**Exercise brief**:
Restate exactly, and only, the lines spanning from the one with "you can run" to the end of the records below.

Segment Start: Extracted entries

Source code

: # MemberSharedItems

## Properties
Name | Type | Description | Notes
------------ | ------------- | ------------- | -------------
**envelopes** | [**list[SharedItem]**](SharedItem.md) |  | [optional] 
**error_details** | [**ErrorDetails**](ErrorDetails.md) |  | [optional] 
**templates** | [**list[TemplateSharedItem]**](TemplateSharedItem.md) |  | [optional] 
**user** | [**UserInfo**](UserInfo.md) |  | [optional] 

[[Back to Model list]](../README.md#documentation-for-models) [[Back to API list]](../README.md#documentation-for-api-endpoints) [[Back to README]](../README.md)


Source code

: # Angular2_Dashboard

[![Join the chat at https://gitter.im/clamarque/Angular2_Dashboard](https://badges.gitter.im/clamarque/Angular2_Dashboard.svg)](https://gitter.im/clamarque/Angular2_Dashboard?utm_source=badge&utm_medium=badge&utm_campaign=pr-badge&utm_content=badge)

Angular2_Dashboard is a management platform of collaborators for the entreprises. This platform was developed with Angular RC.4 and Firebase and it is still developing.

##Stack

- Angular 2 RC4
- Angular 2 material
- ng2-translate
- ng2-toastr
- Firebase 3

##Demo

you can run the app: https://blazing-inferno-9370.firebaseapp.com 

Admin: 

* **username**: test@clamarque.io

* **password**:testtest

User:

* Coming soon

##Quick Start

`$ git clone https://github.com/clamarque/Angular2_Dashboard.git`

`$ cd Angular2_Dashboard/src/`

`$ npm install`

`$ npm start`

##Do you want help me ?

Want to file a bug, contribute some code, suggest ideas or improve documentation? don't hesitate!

Segment End: Extracted entries

**Exercise solution**:
you can run the app: https://blazing-inferno-9370.firebaseapp.com 

Admin: 

* **username**: test@clamarque.io

* **password**:testtest

User:

* Coming soon

##Quick Start

`$ git clone https://github.com/clamarque/Angular2_Dashboard.git`

`$ cd Angular2_Dashboard/src/`

`$ npm install`

`$ npm start`

##Do you want help me ?

Want to file a bug, contribute some code, suggest ideas or improve documentation? don't hesitate!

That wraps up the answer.